Scientific classification
- Kingdom: Plantae
- Clade: Tracheophytes
- Clade: Angiosperms
- Clade: Eudicots
- Clade: Asterids
- Order: Ericales
- Family: Ericaceae
- Genus: Conostephium
- Species: C. prolatum
- Binomial name: Conostephium prolatum Hislop

= Conostephium prolatum =

- Genus: Conostephium
- Species: prolatum
- Authority: Hislop
- Conservation status: P2

Species of flowering plant

Conostephium prolatum is a species of flowering plant in the family Ericaceae and is endemic to the south of Western Australia. It is an erect shrub usually with narrowly egg-shaped or narrowly triangular leaves with the narrower end toward the base, and more or less pendulous, spindle-shaped, cream to straw-coloured and dark purple flowers.

==Description==
Conostephium prolatum is an erect shrub that typically grows up to 1 m high and wide, and has many branches from near its base. The leaves are narrowly egg-shaped or narrowly triangular with the narrower end toward the base, sometimes linear, 10–22 mm long and 1.8–4.2 mm wide on a petiole 0.8–1.3 mm long. The upper surface of the leaves is glabrous and shiny, the lower surface more or less glabrous but paler. The flowers are more or less pendulous with 6 to 10 broadly egg-shaped floral bracts, the upper bracts 1.7–2.2 mm long, and egg-shaped or broadly egg-shaped, cream to straw-coloured bracteoles 4.0–5.6 mm long and 2.8–3.5 mm wide. The sepals are egg-shaped or narrowly egg-shaped, 4.8–7.5 mm long, the petal tube spindle-shaped and 7.5–9.5 mm long and dark purple, the lobes white. Flowering occurs from August to October and the fruit is oval or broadly oval and 4.5–5.8 mm long.

==Taxonomy and naming==
Conostephium prolatum was first formally described in 2013 by Michael Hislop in the journal Nuytsia from specimens he collected in the south of the Fitzgerald River National Park in 2011. The specific epithet (prolatum) means "lengthened" or "extended", referring to the leaves, which are longer than those of the similar C. roei.

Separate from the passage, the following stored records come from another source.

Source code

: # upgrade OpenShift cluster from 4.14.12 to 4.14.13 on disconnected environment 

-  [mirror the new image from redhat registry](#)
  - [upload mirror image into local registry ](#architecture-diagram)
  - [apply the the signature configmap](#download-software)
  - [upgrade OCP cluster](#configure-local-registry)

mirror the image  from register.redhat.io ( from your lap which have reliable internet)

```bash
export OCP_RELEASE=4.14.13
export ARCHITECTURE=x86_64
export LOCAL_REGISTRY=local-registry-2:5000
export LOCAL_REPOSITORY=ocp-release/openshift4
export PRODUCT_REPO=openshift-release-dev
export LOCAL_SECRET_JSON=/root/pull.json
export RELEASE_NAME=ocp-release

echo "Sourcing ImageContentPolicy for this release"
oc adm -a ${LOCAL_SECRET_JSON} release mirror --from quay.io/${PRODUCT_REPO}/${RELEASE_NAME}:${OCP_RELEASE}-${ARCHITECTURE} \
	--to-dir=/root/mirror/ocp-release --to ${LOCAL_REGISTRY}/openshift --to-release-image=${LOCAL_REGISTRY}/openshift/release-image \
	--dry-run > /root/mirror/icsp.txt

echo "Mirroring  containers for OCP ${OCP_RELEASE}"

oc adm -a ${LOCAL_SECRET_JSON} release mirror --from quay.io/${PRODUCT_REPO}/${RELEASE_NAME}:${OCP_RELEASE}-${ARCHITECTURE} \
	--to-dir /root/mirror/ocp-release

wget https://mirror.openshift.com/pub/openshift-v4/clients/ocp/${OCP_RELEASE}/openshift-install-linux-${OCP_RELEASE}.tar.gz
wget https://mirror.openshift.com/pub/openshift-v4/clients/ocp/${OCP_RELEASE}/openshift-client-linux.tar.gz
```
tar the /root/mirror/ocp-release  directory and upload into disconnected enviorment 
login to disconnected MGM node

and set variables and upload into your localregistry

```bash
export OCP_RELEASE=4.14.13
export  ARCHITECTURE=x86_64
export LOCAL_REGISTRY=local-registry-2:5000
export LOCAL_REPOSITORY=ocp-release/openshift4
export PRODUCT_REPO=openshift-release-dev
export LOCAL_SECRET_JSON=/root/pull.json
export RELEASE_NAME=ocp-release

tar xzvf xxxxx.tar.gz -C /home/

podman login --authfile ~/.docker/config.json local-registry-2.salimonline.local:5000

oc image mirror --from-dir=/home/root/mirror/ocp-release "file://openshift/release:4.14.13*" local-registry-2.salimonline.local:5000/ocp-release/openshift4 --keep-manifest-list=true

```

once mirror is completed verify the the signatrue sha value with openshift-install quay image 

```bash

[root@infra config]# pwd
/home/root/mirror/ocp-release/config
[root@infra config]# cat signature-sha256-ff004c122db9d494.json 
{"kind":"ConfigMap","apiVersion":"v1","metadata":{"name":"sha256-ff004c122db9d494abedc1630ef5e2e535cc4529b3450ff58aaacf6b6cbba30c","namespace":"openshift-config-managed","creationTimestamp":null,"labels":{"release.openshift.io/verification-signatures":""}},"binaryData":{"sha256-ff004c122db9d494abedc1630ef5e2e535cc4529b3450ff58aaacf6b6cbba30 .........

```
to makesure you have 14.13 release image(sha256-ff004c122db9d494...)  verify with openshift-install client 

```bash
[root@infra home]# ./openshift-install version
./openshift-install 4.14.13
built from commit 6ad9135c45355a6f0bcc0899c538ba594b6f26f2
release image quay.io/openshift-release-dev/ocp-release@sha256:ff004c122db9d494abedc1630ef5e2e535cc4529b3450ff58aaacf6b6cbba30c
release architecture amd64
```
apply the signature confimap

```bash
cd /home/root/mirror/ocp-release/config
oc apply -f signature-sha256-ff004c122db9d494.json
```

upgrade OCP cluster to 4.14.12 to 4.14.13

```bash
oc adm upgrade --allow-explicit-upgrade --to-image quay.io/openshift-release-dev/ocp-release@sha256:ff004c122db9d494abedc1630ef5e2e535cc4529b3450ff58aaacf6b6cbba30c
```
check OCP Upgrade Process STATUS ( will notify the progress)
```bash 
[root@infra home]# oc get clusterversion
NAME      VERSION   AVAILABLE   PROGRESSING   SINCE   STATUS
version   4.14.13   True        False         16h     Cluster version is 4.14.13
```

==Distribution and habitat==
This species usually grows in near-coastal heath and is only known from the south-east of the Fitzgerald National Park in the Esperance Plains bioregion of southern Western Australia.

==Conservation status==
This conostephium is listed as "Priority Two" by the Western Australian Government Department of Biodiversity, Conservation and Attractions, meaning that it is poorly known and from only one or a few locations.